Once everything is standardized in representation, I can also unify the datasets and create a derived dataset with the amounts converted to proportions, but this raises another problem: cocktail names. I feel like that is actually two problems: variations of a cocktail, and people reusing names for different drinks. There is a cocktail in the Savoy Cocktail book that is called an Aviation, and has most of the ingredients that are also in the Death and Company Aviation, but the amounts are different, and the D&C Aviation is a far superior drink. I fully expect, however, that there are different drinks with the same or very similar names in the dataset. At the moment, I’m thinking that the solution here is not to treat names as special, and especially not to use them as keys in any kind of data structure.

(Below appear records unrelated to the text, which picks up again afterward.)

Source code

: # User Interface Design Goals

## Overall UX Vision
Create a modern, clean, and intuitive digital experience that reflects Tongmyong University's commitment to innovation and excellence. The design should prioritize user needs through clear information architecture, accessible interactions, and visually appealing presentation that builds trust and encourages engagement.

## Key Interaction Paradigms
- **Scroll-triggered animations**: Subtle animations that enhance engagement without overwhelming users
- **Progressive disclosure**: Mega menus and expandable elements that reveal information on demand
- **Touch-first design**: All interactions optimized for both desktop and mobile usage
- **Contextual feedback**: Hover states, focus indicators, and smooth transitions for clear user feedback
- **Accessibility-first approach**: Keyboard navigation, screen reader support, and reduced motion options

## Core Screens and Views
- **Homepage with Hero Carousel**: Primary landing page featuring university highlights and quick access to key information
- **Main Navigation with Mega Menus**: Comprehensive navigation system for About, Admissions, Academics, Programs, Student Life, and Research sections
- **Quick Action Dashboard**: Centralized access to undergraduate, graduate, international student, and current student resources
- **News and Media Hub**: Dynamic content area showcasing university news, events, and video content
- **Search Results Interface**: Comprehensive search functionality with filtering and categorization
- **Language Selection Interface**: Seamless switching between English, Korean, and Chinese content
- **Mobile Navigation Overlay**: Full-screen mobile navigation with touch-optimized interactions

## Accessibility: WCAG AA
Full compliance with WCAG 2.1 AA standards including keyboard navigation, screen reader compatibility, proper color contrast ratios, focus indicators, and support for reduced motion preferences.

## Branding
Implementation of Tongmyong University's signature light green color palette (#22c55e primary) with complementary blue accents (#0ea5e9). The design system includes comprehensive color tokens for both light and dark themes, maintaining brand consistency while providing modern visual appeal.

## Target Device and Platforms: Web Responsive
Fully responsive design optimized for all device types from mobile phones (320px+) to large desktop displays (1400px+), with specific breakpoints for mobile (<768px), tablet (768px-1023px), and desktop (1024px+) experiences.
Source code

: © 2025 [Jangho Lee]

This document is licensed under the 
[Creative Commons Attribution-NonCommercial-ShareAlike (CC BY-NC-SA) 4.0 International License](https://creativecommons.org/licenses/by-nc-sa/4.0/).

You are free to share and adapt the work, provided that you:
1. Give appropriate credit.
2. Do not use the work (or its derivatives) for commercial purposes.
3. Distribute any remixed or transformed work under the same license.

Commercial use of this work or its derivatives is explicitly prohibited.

What I Want to Do with the Data
One thing that a statistical model of cocktail ingredients is good for is reverse-engineering the ingredient amounts from cocktails at a bar. Bars will typically list the ingredients, but not the amounts, and so if you want to replicate the drink at home, you’re out of luck. Given a list of ingredients, it should be possible to predict the likely proportions of them in a cocktail. As mentioned previously, sour/acid components frequently have a balancing sweet ingredient and so on. I suspect that the solution to this is some kind of Bayesian constraint solver, where it has to pick out the amounts that are most likely, conditioned on the other amounts and ingredients, and with the constraint that the total volume doesn’t go over what you can fit in a cocktail glass. If you want to drop the constraint, just work with proportions and then put in 1oz of base spirit and calculate the others from there.
Another possible application is finding the drinks that don’t exist, but should, or the drinks that really really shouldn’t exist. A drink that doesn’t exist but should is one whose hypervector representation puts it in a void in a cluster. I think the representation of the problem there is that it should maximize dissimilarity with everything in the cluster, while not being so unlike them that it ends up in another cluster. Drinks that shouldn’t exist are ones that maximize distance from any cluster, subject to the constraint that the total volume is still reasonable. The volume constraint is because one gallon of lime juice with a pint of bitters is one way to end up very far from all other drinks along the “lime juice” dimension. Another constraint is that a drink probably shouldn’t have more than 5-8 ingredients in it, although the exact number is something I will probably derive from the data.
An even sillier proposition is to train a neural network to produce names from recipes, or vice versa. This is silly because it creates a latent space that continuously maps sequences of English letters to plausible combinations of cocktail ingredients, and so can also create a cocktail for “England” or “Beatrix Potter”. It would be interesting to see if a “Southcar” or a “Sideside” were similar to each other or to the Southside and Sidecar. Going the other way is also amusing, because it can name cocktails based on ingredients. I’m slightly curious how the name of a Margarita changes as you add increasing amounts of blackberry liquor to it.